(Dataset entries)
==*==

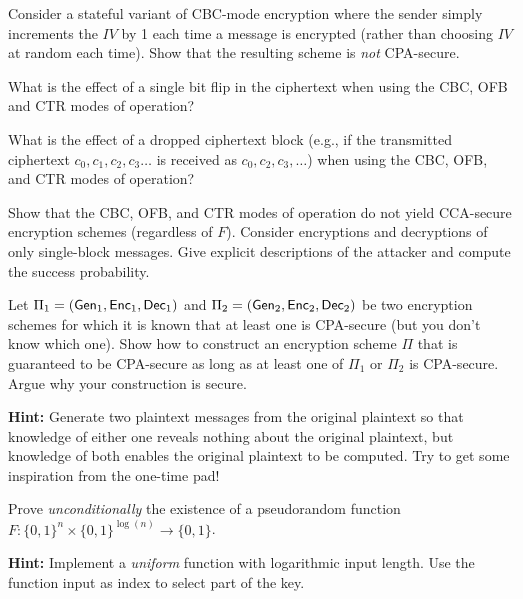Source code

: \documentclass[a4paper,10pt,landscape,twocolumn]{scrartcl}
\begin{document}
\begin{exercise}
  Consider a stateful variant of CBC-mode encryption where the sender simply increments the $IV$ by 1 each time a message is encrypted (rather than choosing $IV$ at random each time). Show that the resulting scheme is \emph{not} CPA-secure.
\end{exercise}

\begin{exercise}
  \begin{subex}
    What is the effect of a single bit flip in the ciphertext when using the CBC, OFB and CTR modes of operation?
  \end{subex}
  \begin{subex}
    What is the effect of a dropped ciphertext block (e.g., if the transmitted ciphertext $c_0, c_1, c_2, c_3 \ldots$ is received as $c_0, c_2, c_3, \ldots$) when using the CBC, OFB, and CTR modes of operation?
  \end{subex}
\end{exercise}


\begin{exercise} Show that the CBC, OFB, and CTR modes of operation do not yield CCA-secure encryption schemes (regardless of $F$). Consider encryptions and decryptions of only single-block messages. Give explicit descriptions of the attacker and compute the success probability.
\end{exercise}

\begin{exercise}
  Let $\Pi_1 = (\mathsf{Gen}_1,\mathsf{Enc}_1, \mathsf{Dec}_1)$ and $\Pi_2 = (\mathsf{Gen}_2,\mathsf{Enc}_2, \mathsf{Dec}_2)$ be two encryption schemes for which it is known that at least one is CPA-secure (but you don't know which one). Show how to construct an encryption scheme $\Pi$ that is guaranteed to be CPA-secure as long as at least one of $\Pi_1$ or $\Pi_2$ is CPA-secure. Argue why your construction is secure.

  \textbf{Hint:} Generate two plaintext messages from the original plaintext so that knowledge of either one reveals nothing about the original plaintext, but knowledge of both enables the original plaintext to be computed. Try to get some inspiration from the one-time pad!
\end{exercise}


\begin{bonusexercise}
  Prove \emph{unconditionally} the existence of a pseudorandom function $F : \{0,1\}^{n} \times \{0,1\}^{\log(n)} \to \{0,1\}$.

  \textbf{Hint:} Implement a \emph{uniform} function with logarithmic input length. Use the function input as index to select part of the key.
\end{bonusexercise}
\end{document}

==*==

Description of the task:
Word for word, repeat all of the entries above, leaving out the pictures.

Response:
Source code

: \documentclass[a4paper,10pt,landscape,twocolumn]{scrartcl}
\begin{document}
\begin{exercise}
  Consider a stateful variant of CBC-mode encryption where the sender simply increments the $IV$ by 1 each time a message is encrypted (rather than choosing $IV$ at random each time). Show that the resulting scheme is \emph{not} CPA-secure.
\end{exercise}

\begin{exercise}
  \begin{subex}
    What is the effect of a single bit flip in the ciphertext when using the CBC, OFB and CTR modes of operation?
  \end{subex}
  \begin{subex}
    What is the effect of a dropped ciphertext block (e.g., if the transmitted ciphertext $c_0, c_1, c_2, c_3 \ldots$ is received as $c_0, c_2, c_3, \ldots$) when using the CBC, OFB, and CTR modes of operation?
  \end{subex}
\end{exercise}


\begin{exercise} Show that the CBC, OFB, and CTR modes of operation do not yield CCA-secure encryption schemes (regardless of $F$). Consider encryptions and decryptions of only single-block messages. Give explicit descriptions of the attacker and compute the success probability.
\end{exercise}

\begin{exercise}
  Let $\Pi_1 = (\mathsf{Gen}_1,\mathsf{Enc}_1, \mathsf{Dec}_1)$ and $\Pi_2 = (\mathsf{Gen}_2,\mathsf{Enc}_2, \mathsf{Dec}_2)$ be two encryption schemes for which it is known that at least one is CPA-secure (but you don't know which one). Show how to construct an encryption scheme $\Pi$ that is guaranteed to be CPA-secure as long as at least one of $\Pi_1$ or $\Pi_2$ is CPA-secure. Argue why your construction is secure.

  \textbf{Hint:} Generate two plaintext messages from the original plaintext so that knowledge of either one reveals nothing about the original plaintext, but knowledge of both enables the original plaintext to be computed. Try to get some inspiration from the one-time pad!
\end{exercise}


\begin{bonusexercise}
  Prove \emph{unconditionally} the existence of a pseudorandom function $F : \{0,1\}^{n} \times \{0,1\}^{\log(n)} \to \{0,1\}$.

  \textbf{Hint:} Implement a \emph{uniform} function with logarithmic input length. Use the function input as index to select part of the key.
\end{bonusexercise}
\end{document}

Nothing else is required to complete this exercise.